Our leaders are bent on convincing us that everything is O.K. America is not afraid. Our spirit is unbroken, although this was a day that will live in infamy and America is now at war. But everything is not O.K. And this was not Pearl Harbor. We have a robotic President who assures us that America still stands tall. A wide spectrum of public figures, in and out of office, who are strongly opposed to the policies being pursued abroad by this Administration apparently feel free to say nothing more than that they stand united behind President Bush. A lot of thinking needs to be done, and perhaps is being done in Washington and elsewhere, about the ineptitude of American intelligence and counter-intelligence, about options available to American foreign policy, particularly in the Middle East, and about what constitutes a smart program of military defense. But the public is not being asked to bear much of the burden of reality. The unanimously applauded, self-congratulatory bromides of a Soviet Party Congress seemed contemptible. The unanimity of the sanctimonious, reality-concealing rhetoric spouted by American officials and media commentators in recent days seems, well, unworthy of a mature democracy.
Those in public office have let us know that they consider their task to be a manipulative one: confidence-building and grief management. Politics, the politics of a democracy—which entails disagreement, which promotes candor—has been replaced by psychotherapy.
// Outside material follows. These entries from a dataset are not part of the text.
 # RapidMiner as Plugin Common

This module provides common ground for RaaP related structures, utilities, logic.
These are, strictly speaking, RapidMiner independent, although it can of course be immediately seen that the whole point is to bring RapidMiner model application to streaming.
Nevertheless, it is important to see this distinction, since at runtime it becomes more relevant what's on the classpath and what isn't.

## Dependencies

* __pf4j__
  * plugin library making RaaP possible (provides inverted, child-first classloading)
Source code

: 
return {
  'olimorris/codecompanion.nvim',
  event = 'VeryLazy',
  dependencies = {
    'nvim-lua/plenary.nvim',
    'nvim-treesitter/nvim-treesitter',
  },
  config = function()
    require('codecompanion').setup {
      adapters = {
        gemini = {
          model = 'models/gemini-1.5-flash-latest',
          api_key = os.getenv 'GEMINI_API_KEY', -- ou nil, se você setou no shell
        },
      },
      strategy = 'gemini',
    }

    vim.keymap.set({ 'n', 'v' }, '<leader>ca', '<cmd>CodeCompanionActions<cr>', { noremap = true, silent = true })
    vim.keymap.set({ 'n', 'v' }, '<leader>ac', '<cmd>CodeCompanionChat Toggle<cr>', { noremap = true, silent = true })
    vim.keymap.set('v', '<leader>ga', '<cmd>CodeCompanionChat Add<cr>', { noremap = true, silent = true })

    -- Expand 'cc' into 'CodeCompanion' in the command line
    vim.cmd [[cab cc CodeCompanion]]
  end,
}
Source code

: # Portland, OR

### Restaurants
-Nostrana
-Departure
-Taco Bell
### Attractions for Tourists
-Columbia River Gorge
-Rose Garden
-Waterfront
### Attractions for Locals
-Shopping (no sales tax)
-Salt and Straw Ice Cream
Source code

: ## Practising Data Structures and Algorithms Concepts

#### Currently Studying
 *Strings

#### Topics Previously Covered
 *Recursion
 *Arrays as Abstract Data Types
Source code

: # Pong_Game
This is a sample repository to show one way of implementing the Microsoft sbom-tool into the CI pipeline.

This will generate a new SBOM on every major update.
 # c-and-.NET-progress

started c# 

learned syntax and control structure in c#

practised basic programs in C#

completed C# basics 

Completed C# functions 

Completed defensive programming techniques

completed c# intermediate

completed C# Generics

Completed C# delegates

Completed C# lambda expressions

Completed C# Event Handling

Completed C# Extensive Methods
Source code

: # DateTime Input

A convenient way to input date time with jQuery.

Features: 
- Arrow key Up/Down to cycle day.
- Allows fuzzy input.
Let’s by all means grieve together. But let’s not be stupid together. A few shreds of historical awareness might help us understand what has just happened, and what may continue to happen. "Our country is strong," we are told again and again. I for one don’t find this entirely consoling. Who doubts that America is strong? But that’s not all America has to be.
We're sixteen years on, and none of those questions has been asked, as the United States doubled down again and again, with another massive war in Iraq, its longest war ever in Afghanistan (with no end in sight), potential engagements everywhere, "terrorism" having morphed into the "lone wolf" variety of night-club shoot-ups and vehicle crashes (although transportation systems are still targeted), only, of course, we can throw in the pressures of sixteen more years of unaddressed global warming coupled with Middle Eastern unrest to add a humongous refugee problem in Europe (the decision to take out Qaddaffi in Libya didn't help that either). Oh, and our relations with Russia are bad (that nation probably interfered in our recent election, and though no one wants to say it, may have manipulated enough electoral levers to install Donald Trump over the rightful winner), with China not so good, and North Korea may have the means to hit us with a nuclear ICBM. For her part, Hillary Clinton is touring the country complaining about all the things that cost her the election (including whining at Bernie Sanders, the man who tried to not talk about "her damned emails," and, in a spirit of non-introspection, minimizing her own disastrous decisions to rely on big data and not on the actual reports of her campaign field operations and freaking go to Wisconsin and Michigan). And while we're at it, we're still holding 41 men at Guantanamo (our current President promises to "fill it up with bad dudes," though no one else wants to), and we have a massive national security state that captures all your emails and phone calls (even as it lacks the manpower to read and listen to them). Oh, and since everything is digitized, hackers have stolen your social security numbers, account numbers and everything else you thought was "secure." But that's ok, because you have the latest I-phone.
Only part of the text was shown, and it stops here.